■ WHAT IS BEING ASKED: Write out exactly, please, every line from the beginning of the entries to the line holding "#### Extract", and no pictures.

■ Collected data:
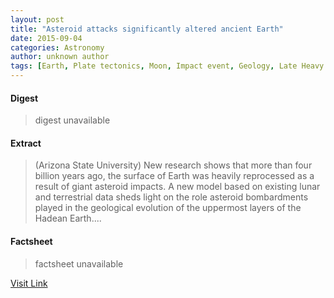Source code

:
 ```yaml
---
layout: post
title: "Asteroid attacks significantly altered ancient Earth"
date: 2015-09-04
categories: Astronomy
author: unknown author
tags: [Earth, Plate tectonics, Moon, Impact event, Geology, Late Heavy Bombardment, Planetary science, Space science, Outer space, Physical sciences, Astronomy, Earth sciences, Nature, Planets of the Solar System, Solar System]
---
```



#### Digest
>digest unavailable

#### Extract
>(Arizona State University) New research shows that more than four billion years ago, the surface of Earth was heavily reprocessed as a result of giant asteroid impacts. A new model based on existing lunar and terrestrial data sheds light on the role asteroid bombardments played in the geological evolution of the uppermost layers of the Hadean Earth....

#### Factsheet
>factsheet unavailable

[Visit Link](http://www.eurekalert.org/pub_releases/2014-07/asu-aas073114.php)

■ SOLUTION FOR THIS PROBLEM:
Source code

:
 ```yaml
---
layout: post
title: "Asteroid attacks significantly altered ancient Earth"
date: 2015-09-04
categories: Astronomy
author: unknown author
tags: [Earth, Plate tectonics, Moon, Impact event, Geology, Late Heavy Bombardment, Planetary science, Space science, Outer space, Physical sciences, Astronomy, Earth sciences, Nature, Planets of the Solar System, Solar System]
---
```



#### Digest
>digest unavailable

#### Extract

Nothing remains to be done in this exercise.